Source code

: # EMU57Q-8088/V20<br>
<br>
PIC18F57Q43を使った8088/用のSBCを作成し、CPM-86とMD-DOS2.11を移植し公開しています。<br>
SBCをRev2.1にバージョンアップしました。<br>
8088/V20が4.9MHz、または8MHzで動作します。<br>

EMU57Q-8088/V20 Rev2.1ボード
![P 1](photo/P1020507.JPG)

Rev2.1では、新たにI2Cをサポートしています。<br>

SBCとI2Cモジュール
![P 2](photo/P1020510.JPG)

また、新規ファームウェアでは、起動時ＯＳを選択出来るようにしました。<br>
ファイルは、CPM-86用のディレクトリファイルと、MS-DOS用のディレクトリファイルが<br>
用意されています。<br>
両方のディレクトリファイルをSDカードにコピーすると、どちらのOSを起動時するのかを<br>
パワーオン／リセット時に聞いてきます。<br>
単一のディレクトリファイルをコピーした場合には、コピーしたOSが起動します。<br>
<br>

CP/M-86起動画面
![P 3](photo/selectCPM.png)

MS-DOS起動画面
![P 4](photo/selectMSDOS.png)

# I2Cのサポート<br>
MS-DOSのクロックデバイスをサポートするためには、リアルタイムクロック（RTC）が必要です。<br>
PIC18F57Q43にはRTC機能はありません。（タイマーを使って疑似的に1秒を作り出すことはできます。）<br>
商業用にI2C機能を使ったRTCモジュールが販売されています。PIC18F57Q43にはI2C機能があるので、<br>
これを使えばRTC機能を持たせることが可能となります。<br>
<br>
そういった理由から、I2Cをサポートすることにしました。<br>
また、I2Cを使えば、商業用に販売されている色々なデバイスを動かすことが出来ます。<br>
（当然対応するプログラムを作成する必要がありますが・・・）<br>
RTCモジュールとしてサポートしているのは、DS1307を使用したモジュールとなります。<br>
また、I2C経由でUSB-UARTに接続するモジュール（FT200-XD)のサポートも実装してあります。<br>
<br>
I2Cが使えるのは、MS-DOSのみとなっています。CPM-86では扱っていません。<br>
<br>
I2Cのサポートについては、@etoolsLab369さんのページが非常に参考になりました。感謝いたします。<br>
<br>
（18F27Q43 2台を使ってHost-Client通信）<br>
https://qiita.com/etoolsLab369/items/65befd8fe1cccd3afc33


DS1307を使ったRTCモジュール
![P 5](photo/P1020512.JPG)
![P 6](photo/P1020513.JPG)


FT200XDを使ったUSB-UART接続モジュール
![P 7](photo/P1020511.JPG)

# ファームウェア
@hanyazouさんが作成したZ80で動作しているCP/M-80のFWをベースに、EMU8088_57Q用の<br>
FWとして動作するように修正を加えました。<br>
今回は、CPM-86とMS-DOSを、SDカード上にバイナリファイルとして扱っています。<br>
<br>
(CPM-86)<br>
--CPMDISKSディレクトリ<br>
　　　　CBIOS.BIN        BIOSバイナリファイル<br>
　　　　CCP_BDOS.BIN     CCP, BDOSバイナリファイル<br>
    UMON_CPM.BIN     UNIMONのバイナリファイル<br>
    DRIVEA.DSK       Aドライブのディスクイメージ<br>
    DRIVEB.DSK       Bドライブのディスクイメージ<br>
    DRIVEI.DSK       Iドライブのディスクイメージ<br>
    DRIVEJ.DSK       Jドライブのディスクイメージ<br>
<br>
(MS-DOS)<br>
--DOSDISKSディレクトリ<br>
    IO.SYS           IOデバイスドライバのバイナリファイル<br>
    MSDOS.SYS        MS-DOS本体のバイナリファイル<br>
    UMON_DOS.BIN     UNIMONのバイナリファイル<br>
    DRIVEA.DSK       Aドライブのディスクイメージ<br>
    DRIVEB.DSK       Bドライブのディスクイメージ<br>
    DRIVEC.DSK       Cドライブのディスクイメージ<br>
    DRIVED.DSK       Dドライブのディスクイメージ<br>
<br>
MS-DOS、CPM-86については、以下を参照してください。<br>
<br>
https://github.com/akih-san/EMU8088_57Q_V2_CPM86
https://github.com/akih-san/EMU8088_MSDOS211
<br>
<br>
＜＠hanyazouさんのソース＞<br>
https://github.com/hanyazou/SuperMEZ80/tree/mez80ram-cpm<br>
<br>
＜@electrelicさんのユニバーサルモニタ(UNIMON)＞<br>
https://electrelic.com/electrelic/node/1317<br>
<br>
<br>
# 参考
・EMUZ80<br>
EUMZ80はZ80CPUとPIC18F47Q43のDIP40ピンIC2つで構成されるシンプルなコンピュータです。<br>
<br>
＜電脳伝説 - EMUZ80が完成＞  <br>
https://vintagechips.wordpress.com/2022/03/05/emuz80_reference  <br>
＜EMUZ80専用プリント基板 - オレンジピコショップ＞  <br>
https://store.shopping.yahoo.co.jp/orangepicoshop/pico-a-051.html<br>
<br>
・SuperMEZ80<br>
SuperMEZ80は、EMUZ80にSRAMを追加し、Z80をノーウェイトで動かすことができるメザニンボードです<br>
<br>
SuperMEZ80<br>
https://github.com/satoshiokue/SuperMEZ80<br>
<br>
□ □ □ □
When you repeat the lines, start with the first line of the material and end with the line that contains "また、新規ファームウェアでは、起動時ＯＳを選択出来るようにしました。<br>", keeping both and reproducing each exactly, with nothing added.

*EXERCISE OUTPUT*.
Source code

: # EMU57Q-8088/V20<br>
<br>
PIC18F57Q43を使った8088/用のSBCを作成し、CPM-86とMD-DOS2.11を移植し公開しています。<br>
SBCをRev2.1にバージョンアップしました。<br>
8088/V20が4.9MHz、または8MHzで動作します。<br>

EMU57Q-8088/V20 Rev2.1ボード
![P 1](photo/P1020507.JPG)

Rev2.1では、新たにI2Cをサポートしています。<br>

SBCとI2Cモジュール
![P 2](photo/P1020510.JPG)

また、新規ファームウェアでは、起動時ＯＳを選択出来るようにしました。<br>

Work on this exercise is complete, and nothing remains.